Earlier in the week we thought that Sunday’s game against the ‘Ammers was going to be all about the prestigious ‘race for sixth place’, but it’s fair to say that events have overtaken us somewhat with the announcement that David Moyes is going to be the next manager of Manchester United.
We’ve said all along on this here blog that he would be leaving at the end of the season – his behaviour has made that crystal clear – but very few people will probably ever know just when he was sure he was going to land the big one. The timing of events does seem a little odd – you get the impression that Alex Ferguson and United have been hurried slightly, either by the threat of a leak or, perhaps, simply because the Scot wanted to have one last home game in charge that will be a celebration of him and his career.
That all leaves Everton in the slightly unusual position of having a manager in charge for their final fixtures who is already betrothed to someone else. How you choose to view that is up to yourself really, and is probably coloured by your overall opinion of Moyes. It’s either a slight on Everton and makes us look somehow ‘smalltime’ or, maybe, it’s just a more grown-up way of handling things than we normally see in British football.
There’s no need here to go over just how important Moyes has been to Everton over the last decade or so – he’s transformed the club so completely that it’s actually got to the point where his work is taken for granted. He has shaped the club through sheer force of will at times and what is concerning is that his absence leaves us with Bill Kenwright on the verge of tears and talking about going home to have a cup of tea and see the dogs. Moyes has been the one leader at Everton and all the board have really done is keep him sweet and let him crack on – that’s worked, and it’s perhaps the ideal way to run a club, but it makes succession planning a prickly task.

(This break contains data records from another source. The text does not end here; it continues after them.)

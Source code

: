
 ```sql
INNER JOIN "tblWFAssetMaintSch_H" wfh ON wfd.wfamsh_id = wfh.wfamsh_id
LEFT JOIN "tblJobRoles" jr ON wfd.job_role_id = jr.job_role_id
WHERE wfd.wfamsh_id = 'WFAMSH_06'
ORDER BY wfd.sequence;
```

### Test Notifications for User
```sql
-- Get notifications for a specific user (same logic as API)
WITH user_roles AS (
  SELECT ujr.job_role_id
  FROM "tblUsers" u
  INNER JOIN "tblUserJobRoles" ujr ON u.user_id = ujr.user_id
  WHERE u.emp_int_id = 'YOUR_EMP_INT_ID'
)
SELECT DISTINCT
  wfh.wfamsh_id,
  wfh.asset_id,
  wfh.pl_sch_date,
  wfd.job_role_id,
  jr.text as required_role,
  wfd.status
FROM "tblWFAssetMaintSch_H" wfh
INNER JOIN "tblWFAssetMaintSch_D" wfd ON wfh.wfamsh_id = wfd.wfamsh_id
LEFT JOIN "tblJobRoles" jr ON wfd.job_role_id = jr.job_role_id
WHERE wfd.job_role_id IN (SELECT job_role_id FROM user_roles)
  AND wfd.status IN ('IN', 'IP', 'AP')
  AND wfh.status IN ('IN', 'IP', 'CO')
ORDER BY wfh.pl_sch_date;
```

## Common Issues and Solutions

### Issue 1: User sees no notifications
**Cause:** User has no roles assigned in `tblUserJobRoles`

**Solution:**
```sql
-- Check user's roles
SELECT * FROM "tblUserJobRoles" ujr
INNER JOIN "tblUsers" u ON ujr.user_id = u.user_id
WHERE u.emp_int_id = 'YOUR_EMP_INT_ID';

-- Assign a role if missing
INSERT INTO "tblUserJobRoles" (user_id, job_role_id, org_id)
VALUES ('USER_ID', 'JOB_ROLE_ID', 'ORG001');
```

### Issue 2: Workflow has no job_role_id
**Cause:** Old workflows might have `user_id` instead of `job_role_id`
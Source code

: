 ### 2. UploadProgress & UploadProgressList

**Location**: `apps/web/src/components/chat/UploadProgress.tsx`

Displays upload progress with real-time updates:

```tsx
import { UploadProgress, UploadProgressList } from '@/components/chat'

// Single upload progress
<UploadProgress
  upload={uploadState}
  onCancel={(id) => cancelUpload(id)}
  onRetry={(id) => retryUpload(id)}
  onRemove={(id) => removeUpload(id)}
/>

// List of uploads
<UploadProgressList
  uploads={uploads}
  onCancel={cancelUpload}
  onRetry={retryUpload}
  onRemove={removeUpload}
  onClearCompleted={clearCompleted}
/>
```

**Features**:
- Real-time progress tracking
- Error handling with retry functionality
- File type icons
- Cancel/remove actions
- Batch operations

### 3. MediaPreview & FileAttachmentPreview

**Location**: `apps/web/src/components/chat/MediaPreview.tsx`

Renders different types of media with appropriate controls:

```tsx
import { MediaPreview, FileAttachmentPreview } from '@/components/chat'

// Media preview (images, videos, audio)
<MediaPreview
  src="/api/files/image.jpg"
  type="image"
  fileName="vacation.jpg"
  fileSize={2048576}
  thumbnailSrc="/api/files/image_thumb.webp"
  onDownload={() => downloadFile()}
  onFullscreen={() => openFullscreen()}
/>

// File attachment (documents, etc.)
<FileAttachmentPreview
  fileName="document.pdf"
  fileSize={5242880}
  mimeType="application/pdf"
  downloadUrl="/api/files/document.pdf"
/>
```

And the key word there is ‘planning’, because surely to fuck they have known that Moyes wasn’t going to stay on beyond this summer. To hear Kenwright talking now about assessing candidates is frightening. You can only hope that it’s all a front – perhaps because we don’t want to act like United and be seen to be approaching someone already in a job – and that a new manager is already lined up. You know all the names in the hat already – do any of them fill you with any confidence?
Whoever it is faces a very different but maybe just as daunting a task as Moyes does in his new role. At least at Old Trafford Moyes will have tons of support from within – at Everton you get the impression that the new man will be given a pass for the car park, get told where the fire exits are and then all eyes will be on him with pleading looks of ‘Well, what do we do now then boss?’
Maybe that’s unfair to the Blues, but that’s the impression they give at the moment. Kenwright or even Robert Elstone needs to be ‘on the front foot’ here and projecting the image at least that some cunt is in charge, even if it’s just to give the next manager a chance. He has to look like the man they have had earmarked for ages, not simply ‘the easiest one to get at short notice’ like Walter Smith. He’s hobbled straight out of the gate if they do that.
There’s a time and a place for Kenwright’s homespun ‘luvviness’ and this is absolutely not it.
As for Moyes and United, well, they are getting an outstanding manager who will almost certainly be a success there. It will be interesting to see how he copes with instantly becoming one of the most famous people in the world and front page news, but he has shown while dealing with some big challenges at Everton that he is a very quick learner and brilliant at adapting. He’s certainly a far better choice for United than Jose Mourinho – Rafa in nicer knitwear – and why fans of any club, never mind a proper one like United, are so desperate to touch the hem of that poisonous little narcissist’s garment is a perpetual mystery.
There are certainly interesting times ahead for all concerned.